Goal of the exercise> Your answer should give again, exactly, the lines from the beginning of the entries below through the line containing "madhupurty/madhupurty is a". It must contain no pictures.

Exercise inputs>
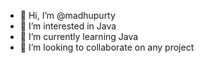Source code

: - 👋 Hi, I’m @madhupurty
- 👀 I’m interested in Java
- 🌱 I’m currently learning Java
- 💞️ I’m looking to collaborate on any project

<!---
madhupurty/madhupurty is a ✨ special ✨ repository because its `README.md` (this file) appears on your GitHub profile.
You can click the Preview link to take a look at your changes.
--->
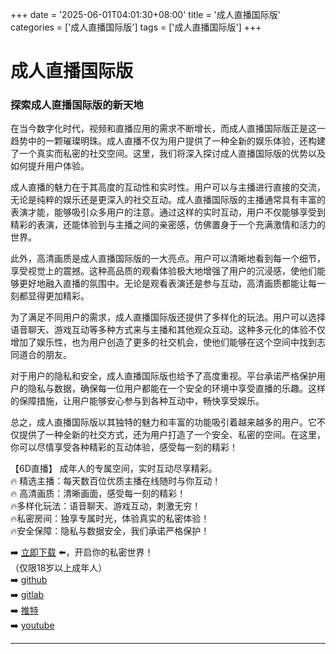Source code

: +++
date = '2025-06-01T04:01:30+08:00'
title = '成人直播国际版'
categories = ['成人直播国际版']
tags = ['成人直播国际版']
+++

# 成人直播国际版

### 探索成人直播国际版的新天地

在当今数字化时代，视频和直播应用的需求不断增长，而成人直播国际版正是这一趋势中的一颗璀璨明珠。成人直播不仅为用户提供了一种全新的娱乐体验，还构建了一个真实而私密的社交空间。这里，我们将深入探讨成人直播国际版的优势以及如何提升用户体验。

成人直播的魅力在于其高度的互动性和实时性。用户可以与主播进行直接的交流，无论是纯粹的娱乐还是更深入的社交互动。成人直播国际版的主播通常具有丰富的表演才能，能够吸引众多用户的注意。通过这样的实时互动，用户不仅能够享受到精彩的表演，还能体验到与主播之间的亲密感，仿佛置身于一个充满激情和活力的世界。

此外，高清画质是成人直播国际版的一大亮点。用户可以清晰地看到每一个细节，享受视觉上的震撼。这种高品质的观看体验极大地增强了用户的沉浸感，使他们能够更好地融入直播的氛围中。无论是观看表演还是参与互动，高清画质都能让每一刻都显得更加精彩。

为了满足不同用户的需求，成人直播国际版还提供了多样化的玩法。用户可以选择语音聊天、游戏互动等多种方式来与主播和其他观众互动。这种多元化的体验不仅增加了娱乐性，也为用户创造了更多的社交机会，使他们能够在这个空间中找到志同道合的朋友。

对于用户的隐私和安全，成人直播国际版也给予了高度重视。平台承诺严格保护用户的隐私与数据，确保每一位用户都能在一个安全的环境中享受直播的乐趣。这样的保障措施，让用户能够安心参与到各种互动中，畅快享受娱乐。

总之，成人直播国际版以其独特的魅力和丰富的功能吸引着越来越多的用户。它不仅提供了一种全新的社交方式，还为用户打造了一个安全、私密的空间。在这里，你可以尽情享受各种精彩的互动体验，感受每一刻的精彩！

【6D直播】
成年人的专属空间，实时互动尽享精彩。  
🔥 精选主播：每天数百位优质主播在线随时与你互动！  
🔥 高清画质：清晰画面，感受每一刻的精彩！  
🔥多样化玩法：语音聊天、游戏互动，刺激无穷！  
🔥私密房间：独享专属时光，体验真实的私密体验！  
🔥安全保障：隐私与数据安全，我们承诺严格保护！  

➡️ [立即下载](https://down123.s3.ap-east-1.amazonaws.com/down/down.html?channelCode=blog) ⬅️，开启你的私密世界！  
（仅限18岁以上成年人）  
➡️ [github](https://aldult-live.github.io/)  
➡️ [gitlab](https://seo-09598d.gitlab.io/)  
➡️ [推特](https://x.com/wegame33)  
➡️ [youtube](https://www.youtube.com/@6Dlive)  

---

Task answer>
Source code

: - 👋 Hi, I’m @madhupurty
- 👀 I’m interested in Java
- 🌱 I’m currently learning Java
- 💞️ I’m looking to collaborate on any project

<!---
madhupurty/madhupurty is a ✨ special ✨ repository because its `README.md` (this file) appears on your GitHub profile.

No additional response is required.